** Opening DATA FOR THIS EXERCISE block **

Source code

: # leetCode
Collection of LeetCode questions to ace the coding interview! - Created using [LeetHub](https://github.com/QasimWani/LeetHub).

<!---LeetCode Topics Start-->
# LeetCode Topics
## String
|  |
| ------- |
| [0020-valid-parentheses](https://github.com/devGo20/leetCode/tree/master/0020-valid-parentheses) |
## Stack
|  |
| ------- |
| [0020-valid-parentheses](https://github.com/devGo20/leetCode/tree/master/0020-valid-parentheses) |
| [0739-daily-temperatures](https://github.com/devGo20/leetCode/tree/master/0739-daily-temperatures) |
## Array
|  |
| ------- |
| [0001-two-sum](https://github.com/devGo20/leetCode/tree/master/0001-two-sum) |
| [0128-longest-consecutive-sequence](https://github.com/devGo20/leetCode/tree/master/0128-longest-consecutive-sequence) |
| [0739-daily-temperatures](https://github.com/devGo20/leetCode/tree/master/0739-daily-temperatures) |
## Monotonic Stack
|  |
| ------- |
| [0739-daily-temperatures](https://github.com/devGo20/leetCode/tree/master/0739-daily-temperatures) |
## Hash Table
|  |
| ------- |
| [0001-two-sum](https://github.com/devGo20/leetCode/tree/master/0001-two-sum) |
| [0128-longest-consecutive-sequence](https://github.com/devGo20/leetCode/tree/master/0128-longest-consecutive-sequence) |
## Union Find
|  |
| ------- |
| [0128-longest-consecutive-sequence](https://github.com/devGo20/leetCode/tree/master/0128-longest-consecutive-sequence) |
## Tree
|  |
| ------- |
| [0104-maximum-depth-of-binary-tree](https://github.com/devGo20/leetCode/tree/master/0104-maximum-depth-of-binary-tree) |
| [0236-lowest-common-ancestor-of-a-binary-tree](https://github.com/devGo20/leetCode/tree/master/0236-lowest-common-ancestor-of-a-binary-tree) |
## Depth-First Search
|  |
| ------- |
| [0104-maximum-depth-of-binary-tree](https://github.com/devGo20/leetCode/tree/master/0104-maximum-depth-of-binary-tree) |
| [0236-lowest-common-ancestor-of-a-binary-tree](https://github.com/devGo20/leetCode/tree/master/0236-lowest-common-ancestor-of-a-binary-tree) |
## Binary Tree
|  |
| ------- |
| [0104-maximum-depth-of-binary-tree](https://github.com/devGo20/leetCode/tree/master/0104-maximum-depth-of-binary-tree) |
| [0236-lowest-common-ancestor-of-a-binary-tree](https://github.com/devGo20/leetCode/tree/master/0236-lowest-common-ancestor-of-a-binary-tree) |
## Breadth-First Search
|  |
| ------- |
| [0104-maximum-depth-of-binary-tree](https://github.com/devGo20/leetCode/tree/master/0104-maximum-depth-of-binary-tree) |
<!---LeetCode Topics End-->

** Closing DATA FOR THIS EXERCISE block **

TASK TO CARRY OUT: Return all the lines shown above, word for word.

TASK OUTPUT:
Source code

: # leetCode
Collection of LeetCode questions to ace the coding interview! - Created using [LeetHub](https://github.com/QasimWani/LeetHub).

<!---LeetCode Topics Start-->
# LeetCode Topics
## String
|  |
| ------- |
| [0020-valid-parentheses](https://github.com/devGo20/leetCode/tree/master/0020-valid-parentheses) |
## Stack
|  |
| ------- |
| [0020-valid-parentheses](https://github.com/devGo20/leetCode/tree/master/0020-valid-parentheses) |
| [0739-daily-temperatures](https://github.com/devGo20/leetCode/tree/master/0739-daily-temperatures) |
## Array
|  |
| ------- |
| [0001-two-sum](https://github.com/devGo20/leetCode/tree/master/0001-two-sum) |
| [0128-longest-consecutive-sequence](https://github.com/devGo20/leetCode/tree/master/0128-longest-consecutive-sequence) |
| [0739-daily-temperatures](https://github.com/devGo20/leetCode/tree/master/0739-daily-temperatures) |
## Monotonic Stack
|  |
| ------- |
| [0739-daily-temperatures](https://github.com/devGo20/leetCode/tree/master/0739-daily-temperatures) |
## Hash Table
|  |
| ------- |
| [0001-two-sum](https://github.com/devGo20/leetCode/tree/master/0001-two-sum) |
| [0128-longest-consecutive-sequence](https://github.com/devGo20/leetCode/tree/master/0128-longest-consecutive-sequence) |
## Union Find
|  |
| ------- |
| [0128-longest-consecutive-sequence](https://github.com/devGo20/leetCode/tree/master/0128-longest-consecutive-sequence) |
## Tree
|  |
| ------- |
| [0104-maximum-depth-of-binary-tree](https://github.com/devGo20/leetCode/tree/master/0104-maximum-depth-of-binary-tree) |
| [0236-lowest-common-ancestor-of-a-binary-tree](https://github.com/devGo20/leetCode/tree/master/0236-lowest-common-ancestor-of-a-binary-tree) |
## Depth-First Search
|  |
| ------- |
| [0104-maximum-depth-of-binary-tree](https://github.com/devGo20/leetCode/tree/master/0104-maximum-depth-of-binary-tree) |
| [0236-lowest-common-ancestor-of-a-binary-tree](https://github.com/devGo20/leetCode/tree/master/0236-lowest-common-ancestor-of-a-binary-tree) |
## Binary Tree
|  |
| ------- |
| [0104-maximum-depth-of-binary-tree](https://github.com/devGo20/leetCode/tree/master/0104-maximum-depth-of-binary-tree) |
| [0236-lowest-common-ancestor-of-a-binary-tree](https://github.com/devGo20/leetCode/tree/master/0236-lowest-common-ancestor-of-a-binary-tree) |
## Breadth-First Search
|  |
| ------- |
| [0104-maximum-depth-of-binary-tree](https://github.com/devGo20/leetCode/tree/master/0104-maximum-depth-of-binary-tree) |
<!---LeetCode Topics End-->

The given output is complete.